C’est sur cette évolution très nette de l’utilisation et de la présence sur les médias sociaux que Franck Schneider travaille : communauté de patients, web TV santé, compte Twitter ou page Facebook destinée aux aidants… En quelques années, les médias sociaux sont devenus des acteurs incontournables de la santé digitale. L’utilisation des médias sociaux par les hôpitaux deviendra très rapidement aussi courante que celle des sites Internet. Néanmoins, ces outils ne sont pas exempts de risques ; ils restent mal connus et les questions soulevées sont nombreuses. Par définition, ces médias impliquent une certaine perte de maîtrise. Il faut donc les accompagner à défaut de pouvoir les contrôler.
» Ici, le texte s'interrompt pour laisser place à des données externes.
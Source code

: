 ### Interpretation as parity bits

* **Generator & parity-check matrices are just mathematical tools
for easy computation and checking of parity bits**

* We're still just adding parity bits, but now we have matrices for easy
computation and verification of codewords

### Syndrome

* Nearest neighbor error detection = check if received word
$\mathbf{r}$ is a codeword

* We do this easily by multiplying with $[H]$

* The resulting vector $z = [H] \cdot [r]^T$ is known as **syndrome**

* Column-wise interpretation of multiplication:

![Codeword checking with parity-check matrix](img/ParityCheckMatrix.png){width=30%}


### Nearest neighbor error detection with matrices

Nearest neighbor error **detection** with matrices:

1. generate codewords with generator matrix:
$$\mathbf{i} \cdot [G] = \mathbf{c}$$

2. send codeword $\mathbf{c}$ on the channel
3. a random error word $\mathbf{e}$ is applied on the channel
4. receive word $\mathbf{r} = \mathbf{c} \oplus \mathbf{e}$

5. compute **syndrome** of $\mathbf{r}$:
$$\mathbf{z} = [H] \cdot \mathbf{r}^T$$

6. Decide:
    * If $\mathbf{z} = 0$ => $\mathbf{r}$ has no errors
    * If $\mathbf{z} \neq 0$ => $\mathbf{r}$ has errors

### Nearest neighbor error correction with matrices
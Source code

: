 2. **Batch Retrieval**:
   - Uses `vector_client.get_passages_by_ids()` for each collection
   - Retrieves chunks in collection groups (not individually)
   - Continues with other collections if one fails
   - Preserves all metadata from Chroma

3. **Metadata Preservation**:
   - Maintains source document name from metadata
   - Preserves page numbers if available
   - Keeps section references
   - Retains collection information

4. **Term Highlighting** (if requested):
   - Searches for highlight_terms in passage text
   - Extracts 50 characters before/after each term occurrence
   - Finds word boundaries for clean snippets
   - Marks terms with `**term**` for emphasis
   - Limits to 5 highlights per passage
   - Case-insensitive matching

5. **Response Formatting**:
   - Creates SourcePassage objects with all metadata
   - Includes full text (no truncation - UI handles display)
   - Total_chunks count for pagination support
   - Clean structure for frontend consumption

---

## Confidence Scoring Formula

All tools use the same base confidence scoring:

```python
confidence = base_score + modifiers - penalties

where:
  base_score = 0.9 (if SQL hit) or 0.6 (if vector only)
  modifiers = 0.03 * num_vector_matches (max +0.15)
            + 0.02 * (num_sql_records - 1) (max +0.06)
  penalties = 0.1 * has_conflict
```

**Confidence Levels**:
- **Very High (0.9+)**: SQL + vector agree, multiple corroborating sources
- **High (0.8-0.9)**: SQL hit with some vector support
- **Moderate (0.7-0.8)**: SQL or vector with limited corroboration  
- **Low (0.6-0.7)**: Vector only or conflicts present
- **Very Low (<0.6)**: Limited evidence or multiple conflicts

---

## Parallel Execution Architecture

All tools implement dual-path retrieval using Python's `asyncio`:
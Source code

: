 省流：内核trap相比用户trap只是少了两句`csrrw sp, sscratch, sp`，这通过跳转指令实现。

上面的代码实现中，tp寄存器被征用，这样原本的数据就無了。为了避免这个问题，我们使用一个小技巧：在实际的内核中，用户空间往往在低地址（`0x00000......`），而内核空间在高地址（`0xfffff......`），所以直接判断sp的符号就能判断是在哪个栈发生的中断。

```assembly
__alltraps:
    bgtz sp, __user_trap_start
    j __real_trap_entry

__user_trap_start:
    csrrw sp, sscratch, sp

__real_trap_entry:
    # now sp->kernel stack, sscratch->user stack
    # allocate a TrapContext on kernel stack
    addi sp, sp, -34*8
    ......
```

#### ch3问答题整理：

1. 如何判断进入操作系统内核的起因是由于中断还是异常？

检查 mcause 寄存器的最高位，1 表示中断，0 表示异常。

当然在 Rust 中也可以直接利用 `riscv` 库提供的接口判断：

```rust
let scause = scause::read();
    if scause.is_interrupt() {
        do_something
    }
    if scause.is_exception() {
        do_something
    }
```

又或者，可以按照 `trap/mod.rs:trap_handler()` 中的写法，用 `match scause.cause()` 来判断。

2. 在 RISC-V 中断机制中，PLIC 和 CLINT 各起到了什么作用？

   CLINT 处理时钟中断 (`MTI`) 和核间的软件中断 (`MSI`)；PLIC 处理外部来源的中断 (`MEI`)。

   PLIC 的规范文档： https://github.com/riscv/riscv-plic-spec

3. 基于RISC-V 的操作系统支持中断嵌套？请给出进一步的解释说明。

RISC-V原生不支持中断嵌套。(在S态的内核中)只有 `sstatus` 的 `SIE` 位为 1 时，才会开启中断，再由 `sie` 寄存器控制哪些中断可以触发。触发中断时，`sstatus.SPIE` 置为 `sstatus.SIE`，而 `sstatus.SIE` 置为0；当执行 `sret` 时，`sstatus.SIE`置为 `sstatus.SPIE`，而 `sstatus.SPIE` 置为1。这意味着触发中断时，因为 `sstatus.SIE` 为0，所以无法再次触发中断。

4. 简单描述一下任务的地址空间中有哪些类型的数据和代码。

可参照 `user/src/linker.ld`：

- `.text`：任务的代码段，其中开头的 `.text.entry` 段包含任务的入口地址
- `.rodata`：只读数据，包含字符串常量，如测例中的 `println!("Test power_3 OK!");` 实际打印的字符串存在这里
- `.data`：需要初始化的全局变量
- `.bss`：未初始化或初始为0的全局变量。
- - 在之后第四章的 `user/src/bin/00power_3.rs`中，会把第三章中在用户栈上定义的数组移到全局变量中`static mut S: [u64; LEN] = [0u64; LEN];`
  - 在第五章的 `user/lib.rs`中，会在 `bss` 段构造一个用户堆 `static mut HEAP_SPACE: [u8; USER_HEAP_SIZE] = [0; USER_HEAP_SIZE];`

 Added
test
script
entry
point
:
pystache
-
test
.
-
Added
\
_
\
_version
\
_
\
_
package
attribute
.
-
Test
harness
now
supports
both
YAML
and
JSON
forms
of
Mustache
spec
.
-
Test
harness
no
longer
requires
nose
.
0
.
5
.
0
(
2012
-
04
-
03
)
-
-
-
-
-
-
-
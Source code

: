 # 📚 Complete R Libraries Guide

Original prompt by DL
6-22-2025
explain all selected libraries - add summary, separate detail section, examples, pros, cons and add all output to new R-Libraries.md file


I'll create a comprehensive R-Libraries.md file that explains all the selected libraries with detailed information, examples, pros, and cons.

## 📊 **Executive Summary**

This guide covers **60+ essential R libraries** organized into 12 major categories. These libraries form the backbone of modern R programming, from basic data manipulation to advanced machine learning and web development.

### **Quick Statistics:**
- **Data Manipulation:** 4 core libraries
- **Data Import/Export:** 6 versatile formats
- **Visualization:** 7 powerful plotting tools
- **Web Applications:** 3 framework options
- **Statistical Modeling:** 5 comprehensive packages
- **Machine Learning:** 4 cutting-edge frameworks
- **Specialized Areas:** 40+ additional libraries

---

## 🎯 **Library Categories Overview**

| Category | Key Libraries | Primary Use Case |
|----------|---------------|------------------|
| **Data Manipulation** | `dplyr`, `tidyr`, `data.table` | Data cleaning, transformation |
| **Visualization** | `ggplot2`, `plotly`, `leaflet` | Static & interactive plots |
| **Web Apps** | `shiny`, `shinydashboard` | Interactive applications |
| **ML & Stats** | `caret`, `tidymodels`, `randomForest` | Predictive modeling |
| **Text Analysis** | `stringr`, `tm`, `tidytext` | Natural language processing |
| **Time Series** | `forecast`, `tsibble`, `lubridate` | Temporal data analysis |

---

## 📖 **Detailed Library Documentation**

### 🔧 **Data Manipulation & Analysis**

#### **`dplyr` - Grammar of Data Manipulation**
Les moyens nécessaires au développement maîtrisé d’une présence sur les médias sociaux sont conséquents et impliquent la formation au community management d’une partie de l’équipe de communication et le choix d’un outil de monitoring du Web. La ligne éditoriale tient compte des spécificités de chaque média, mais aussi du public, qui peut évoluer au fur et à mesure qu’une communauté se constitue. La qualité de l’information mise en ligne par les soignants est essentielle pour construire la crédibilité d’une institution de santé sur le Web ; former les soignants aux médias sociaux est donc fondamental. Le respect par les soignants des bonnes pratiques évite des utilisations maladroites pouvant être source de malentendus ou de conflits entre patient et soignants. Parallèlement, le contrôle de l’e-réputation implique principalement le monitoring du Web, c’est-à-dire la lecture et la qualification des messages publiés sur Internet. L’information lue ou commentée sur le Web permet au patient de mieux s’impliquer dans la prise en charge de ses soins, c’est un important facteur d’empowerment.

On le sent bien, le sujet n’est qu’effleuré : ce numéro est une invitation à explorer plus avant les ressources que peut offrir un marketing adapté à l’hôpital. C’est également une invite à la formation, formation au sein des universités – par exemple au sein du master 2 Management des entreprises du secteur de la santé de l’IAE Lille ou des quelques autres masters qui développent cette compétence en France – et formation des cadres de santé de l’École des hautes études en santé publique, puisque l’école a récemment intégré dans ses cursus (entre autres celui des élèves directeurs d’hôpital), le marketing hospitalier et le marketing social.